Task objective
Collect all lines from the listing that include the string "Amphi".
'''
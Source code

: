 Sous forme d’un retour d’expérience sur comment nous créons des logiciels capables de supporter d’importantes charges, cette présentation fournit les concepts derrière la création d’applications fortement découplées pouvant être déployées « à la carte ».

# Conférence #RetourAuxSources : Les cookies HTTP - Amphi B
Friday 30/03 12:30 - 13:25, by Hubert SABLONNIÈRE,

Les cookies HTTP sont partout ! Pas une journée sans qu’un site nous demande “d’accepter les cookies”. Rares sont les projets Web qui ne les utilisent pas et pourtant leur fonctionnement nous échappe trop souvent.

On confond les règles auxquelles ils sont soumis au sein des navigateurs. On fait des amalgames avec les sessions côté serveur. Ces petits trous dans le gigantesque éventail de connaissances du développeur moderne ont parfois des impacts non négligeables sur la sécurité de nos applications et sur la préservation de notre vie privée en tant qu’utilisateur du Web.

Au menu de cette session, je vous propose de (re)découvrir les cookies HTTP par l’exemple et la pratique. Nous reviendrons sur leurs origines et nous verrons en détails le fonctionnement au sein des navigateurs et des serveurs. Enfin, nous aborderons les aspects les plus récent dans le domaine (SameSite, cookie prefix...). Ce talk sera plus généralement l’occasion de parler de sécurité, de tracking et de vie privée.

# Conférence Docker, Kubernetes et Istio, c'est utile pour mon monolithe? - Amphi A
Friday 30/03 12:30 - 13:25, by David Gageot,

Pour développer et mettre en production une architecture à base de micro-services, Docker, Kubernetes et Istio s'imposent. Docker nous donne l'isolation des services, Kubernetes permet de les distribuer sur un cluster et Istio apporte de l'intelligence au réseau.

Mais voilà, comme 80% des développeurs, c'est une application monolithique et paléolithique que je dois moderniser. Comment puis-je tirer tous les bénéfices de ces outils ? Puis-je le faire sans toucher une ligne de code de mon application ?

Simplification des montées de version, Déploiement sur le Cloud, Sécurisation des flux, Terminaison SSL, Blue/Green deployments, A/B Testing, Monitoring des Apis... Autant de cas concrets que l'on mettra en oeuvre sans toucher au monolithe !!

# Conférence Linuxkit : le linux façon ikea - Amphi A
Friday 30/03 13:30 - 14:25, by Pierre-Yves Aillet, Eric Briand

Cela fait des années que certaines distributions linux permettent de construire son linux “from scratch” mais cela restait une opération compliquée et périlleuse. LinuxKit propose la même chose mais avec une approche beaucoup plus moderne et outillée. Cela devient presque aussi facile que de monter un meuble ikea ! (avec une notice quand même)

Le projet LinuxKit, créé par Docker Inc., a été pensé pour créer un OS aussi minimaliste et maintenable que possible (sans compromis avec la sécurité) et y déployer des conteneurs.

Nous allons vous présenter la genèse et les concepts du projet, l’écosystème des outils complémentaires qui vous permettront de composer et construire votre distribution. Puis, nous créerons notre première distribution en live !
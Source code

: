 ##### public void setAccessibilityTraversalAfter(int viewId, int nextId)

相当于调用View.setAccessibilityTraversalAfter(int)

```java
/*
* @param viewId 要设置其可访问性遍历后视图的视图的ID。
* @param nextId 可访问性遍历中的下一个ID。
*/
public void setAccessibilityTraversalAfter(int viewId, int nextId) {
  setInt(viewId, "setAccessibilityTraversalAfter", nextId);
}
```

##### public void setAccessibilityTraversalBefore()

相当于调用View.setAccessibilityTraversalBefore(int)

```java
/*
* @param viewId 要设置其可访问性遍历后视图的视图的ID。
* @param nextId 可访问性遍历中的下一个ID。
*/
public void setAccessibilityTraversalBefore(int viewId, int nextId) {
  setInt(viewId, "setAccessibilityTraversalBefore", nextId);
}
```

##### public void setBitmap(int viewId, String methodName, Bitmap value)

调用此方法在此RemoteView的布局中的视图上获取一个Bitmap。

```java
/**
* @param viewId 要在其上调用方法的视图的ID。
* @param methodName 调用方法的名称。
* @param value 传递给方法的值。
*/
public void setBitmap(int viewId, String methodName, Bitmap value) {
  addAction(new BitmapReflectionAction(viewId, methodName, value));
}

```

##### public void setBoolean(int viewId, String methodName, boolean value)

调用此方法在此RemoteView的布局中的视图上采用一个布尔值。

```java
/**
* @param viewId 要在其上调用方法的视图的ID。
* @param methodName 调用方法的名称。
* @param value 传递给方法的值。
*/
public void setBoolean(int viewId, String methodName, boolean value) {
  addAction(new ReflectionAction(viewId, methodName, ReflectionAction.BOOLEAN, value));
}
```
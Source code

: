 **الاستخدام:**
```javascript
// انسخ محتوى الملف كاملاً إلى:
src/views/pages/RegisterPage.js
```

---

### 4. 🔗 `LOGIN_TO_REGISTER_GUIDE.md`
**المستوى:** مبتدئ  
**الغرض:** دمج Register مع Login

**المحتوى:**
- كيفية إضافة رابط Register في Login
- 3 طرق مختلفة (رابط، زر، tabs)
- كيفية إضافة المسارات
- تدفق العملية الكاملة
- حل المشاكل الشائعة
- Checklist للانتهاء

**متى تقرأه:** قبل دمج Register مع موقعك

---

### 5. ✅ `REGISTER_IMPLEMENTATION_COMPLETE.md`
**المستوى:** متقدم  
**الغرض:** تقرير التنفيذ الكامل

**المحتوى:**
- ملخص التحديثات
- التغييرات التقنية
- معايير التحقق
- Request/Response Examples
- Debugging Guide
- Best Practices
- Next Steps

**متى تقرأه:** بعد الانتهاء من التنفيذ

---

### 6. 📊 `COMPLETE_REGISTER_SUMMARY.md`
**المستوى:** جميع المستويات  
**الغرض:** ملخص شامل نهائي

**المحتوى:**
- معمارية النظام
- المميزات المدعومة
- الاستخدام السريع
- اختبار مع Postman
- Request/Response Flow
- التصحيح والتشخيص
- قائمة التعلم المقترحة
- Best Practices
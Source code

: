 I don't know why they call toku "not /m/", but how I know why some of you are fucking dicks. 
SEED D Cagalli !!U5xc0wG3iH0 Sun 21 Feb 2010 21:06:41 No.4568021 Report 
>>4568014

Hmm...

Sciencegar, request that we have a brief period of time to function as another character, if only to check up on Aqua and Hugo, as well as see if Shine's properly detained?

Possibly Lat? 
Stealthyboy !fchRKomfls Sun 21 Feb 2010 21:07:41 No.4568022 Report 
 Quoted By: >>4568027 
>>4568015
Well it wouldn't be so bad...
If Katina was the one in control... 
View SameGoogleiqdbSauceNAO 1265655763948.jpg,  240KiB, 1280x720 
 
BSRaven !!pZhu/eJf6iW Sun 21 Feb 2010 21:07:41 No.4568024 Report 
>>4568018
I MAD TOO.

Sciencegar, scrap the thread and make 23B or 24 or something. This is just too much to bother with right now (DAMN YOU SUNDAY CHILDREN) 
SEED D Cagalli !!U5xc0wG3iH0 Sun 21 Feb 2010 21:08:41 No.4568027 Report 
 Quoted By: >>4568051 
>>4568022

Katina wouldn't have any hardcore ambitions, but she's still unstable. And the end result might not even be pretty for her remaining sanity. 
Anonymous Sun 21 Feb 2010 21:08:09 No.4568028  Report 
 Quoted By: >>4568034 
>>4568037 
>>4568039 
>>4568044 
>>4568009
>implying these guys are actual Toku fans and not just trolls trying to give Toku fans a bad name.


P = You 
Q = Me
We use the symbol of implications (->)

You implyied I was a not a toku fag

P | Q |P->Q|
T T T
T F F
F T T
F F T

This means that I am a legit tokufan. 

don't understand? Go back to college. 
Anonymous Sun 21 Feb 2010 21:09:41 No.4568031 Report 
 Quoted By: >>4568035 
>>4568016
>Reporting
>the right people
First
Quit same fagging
'''
Task response
# Conférence #RetourAuxSources : Les cookies HTTP - Amphi B
# Conférence Docker, Kubernetes et Istio, c'est utile pour mon monolithe? - Amphi A
# Conférence Linuxkit : le linux façon ikea - Amphi A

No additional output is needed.